I was on a call yesterday involving several executives in my organization. The person who organized the call was a man who has school aged children. Apparently, he needed to pick up one of his sons early from school today and pick up time was when the call was occurring. There was a little background noise. Then, without fanfare or explanation, he simply disengaged from the call with the simple statement, "Sorry, I had to pick up my kid early from school today." He was off for awhile we all waited for him to return. A few moments later, we hear his kid's voice. He responds to the kid rather casually, "I'm on a call."

I was awestruck by this exchange because the manner in which he handled this was far different than I have in the past.

This past week, I had to get creative with my work schedule because I had two sick children to manage. They were legitimately sick and had the fevers, fatigue, and discomfort to prove it. In a word, they were not faking it and they needed their mama. Still, because this was an unscheduled interruption, like illness always is, I made every attempt to be available for my client. I worked from home also made damn sure that nobody could hear my kids in the background, lest they judge me harshly for being a working mom.

Working dads fulfill their family obligations without question.

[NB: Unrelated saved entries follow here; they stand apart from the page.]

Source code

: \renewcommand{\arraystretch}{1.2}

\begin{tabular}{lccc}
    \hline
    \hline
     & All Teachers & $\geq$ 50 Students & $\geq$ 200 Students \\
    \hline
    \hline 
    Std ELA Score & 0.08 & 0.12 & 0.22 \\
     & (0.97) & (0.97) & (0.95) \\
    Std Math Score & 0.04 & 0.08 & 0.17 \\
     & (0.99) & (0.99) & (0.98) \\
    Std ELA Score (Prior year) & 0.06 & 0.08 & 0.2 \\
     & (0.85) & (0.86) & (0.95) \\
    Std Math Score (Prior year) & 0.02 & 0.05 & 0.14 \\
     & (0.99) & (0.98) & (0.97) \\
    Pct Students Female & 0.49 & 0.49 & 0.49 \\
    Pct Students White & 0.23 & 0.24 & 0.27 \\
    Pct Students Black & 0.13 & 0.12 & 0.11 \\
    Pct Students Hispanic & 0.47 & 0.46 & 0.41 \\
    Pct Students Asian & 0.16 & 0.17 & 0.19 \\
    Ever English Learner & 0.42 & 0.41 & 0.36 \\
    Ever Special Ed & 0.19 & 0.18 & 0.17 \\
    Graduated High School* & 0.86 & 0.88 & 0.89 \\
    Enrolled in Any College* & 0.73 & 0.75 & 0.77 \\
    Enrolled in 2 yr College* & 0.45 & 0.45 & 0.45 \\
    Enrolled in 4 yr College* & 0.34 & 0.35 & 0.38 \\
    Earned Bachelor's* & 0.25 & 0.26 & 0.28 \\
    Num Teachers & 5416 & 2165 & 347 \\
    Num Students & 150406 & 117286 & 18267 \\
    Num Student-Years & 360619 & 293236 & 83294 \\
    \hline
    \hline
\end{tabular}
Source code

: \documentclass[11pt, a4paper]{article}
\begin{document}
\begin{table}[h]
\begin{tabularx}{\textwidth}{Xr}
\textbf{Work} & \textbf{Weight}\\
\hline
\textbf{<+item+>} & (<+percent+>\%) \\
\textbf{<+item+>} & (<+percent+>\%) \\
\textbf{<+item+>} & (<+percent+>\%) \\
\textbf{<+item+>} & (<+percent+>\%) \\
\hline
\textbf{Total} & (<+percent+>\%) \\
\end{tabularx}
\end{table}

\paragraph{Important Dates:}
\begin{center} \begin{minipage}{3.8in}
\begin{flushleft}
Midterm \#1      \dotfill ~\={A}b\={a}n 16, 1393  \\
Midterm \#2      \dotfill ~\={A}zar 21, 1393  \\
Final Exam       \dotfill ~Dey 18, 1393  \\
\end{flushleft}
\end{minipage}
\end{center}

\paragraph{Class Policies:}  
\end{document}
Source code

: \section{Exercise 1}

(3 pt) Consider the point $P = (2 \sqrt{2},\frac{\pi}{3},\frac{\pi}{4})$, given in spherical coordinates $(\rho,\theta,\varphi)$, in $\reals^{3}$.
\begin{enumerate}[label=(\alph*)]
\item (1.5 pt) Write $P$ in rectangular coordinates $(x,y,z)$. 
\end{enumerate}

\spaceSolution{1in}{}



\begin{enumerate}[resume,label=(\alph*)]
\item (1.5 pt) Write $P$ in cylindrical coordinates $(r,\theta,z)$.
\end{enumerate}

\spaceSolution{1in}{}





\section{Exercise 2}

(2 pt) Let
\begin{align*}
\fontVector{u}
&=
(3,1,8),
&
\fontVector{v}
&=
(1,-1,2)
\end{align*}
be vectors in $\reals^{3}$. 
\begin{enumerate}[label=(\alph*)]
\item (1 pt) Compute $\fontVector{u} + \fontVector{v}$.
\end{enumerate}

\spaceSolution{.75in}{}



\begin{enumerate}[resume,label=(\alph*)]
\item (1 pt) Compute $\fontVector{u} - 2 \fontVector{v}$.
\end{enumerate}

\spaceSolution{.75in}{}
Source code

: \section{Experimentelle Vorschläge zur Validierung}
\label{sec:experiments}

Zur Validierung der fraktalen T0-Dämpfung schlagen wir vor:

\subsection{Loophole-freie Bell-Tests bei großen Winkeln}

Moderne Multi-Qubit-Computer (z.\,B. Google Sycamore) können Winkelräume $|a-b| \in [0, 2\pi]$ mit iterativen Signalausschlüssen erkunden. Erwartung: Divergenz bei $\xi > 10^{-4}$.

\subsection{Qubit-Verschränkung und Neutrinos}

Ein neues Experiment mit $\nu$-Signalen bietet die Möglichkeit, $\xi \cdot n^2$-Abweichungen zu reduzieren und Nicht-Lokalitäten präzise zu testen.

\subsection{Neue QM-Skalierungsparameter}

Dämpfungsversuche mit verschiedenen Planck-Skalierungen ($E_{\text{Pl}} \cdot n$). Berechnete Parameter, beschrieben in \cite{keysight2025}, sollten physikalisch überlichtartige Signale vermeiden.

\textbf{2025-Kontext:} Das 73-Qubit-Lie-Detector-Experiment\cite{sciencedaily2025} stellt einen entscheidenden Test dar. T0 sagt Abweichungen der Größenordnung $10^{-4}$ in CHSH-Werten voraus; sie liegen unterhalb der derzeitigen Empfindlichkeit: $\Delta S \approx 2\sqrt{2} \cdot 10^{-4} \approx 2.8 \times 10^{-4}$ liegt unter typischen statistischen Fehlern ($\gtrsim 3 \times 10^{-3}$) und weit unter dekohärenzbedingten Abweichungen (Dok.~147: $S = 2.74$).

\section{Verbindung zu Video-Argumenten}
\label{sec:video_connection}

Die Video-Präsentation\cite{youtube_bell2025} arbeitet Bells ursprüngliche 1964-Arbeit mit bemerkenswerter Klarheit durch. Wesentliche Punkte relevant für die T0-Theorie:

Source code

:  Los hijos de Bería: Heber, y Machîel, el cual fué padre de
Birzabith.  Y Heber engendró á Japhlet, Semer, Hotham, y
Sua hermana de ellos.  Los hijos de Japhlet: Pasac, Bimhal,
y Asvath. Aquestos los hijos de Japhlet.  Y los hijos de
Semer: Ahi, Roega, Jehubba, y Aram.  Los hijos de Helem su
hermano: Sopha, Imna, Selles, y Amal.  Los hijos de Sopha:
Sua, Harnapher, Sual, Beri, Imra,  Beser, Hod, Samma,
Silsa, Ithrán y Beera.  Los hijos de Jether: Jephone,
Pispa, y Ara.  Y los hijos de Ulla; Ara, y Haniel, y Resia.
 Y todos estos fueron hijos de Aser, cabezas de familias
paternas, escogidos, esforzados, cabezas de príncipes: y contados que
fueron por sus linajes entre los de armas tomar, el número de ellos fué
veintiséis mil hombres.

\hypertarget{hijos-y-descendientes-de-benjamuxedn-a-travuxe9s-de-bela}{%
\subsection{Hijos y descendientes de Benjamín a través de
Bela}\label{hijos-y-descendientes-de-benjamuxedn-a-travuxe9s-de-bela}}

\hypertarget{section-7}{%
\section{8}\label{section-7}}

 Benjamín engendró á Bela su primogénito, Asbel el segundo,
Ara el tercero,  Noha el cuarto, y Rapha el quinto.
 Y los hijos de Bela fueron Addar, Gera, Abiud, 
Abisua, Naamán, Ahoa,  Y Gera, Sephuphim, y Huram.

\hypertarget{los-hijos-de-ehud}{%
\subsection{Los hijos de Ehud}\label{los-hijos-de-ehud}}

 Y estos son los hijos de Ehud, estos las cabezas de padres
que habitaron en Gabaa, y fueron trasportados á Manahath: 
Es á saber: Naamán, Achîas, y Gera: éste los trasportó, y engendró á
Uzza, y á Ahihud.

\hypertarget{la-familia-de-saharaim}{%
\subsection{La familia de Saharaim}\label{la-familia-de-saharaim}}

My male colleague had no such misgivings. First, I bet he never thought of himself as a "Working Dad". He's just a guy who's married with children. Second, he was completely relaxed about the entire thing. I tend to believe that I should minimize my colleagues' exposure to my kids and their schedule. There are times like this week when they're sick that referencing their needs can't be helped. However, from a day-to-day perspective, I try to communicate one message, I am available to do your work within the hours you assign, especially since that has been emphasized to me that that is the expectation. While I talk about them and show photos at times, I am reluctant to say, "I can't do that because I have to pick up my kid."

Indeed, we've hired help specifically to ensure that I never have to utter that phrase. 

After observing what happened with my colleagues I wondered if I'm too sensitive. Perhaps all would understand if I left work at 230 to pick up my kids. Maybe if I were on a call and my kid was overheard people would think he/she were cute and not disruptive.  It is possible that I am simply nervous about appearances for no reason.  Or maybe, men have a privilege that I don't and the lens with which they are viewed is different. 

What do you think?! Is there a different standard for working moms and working dads?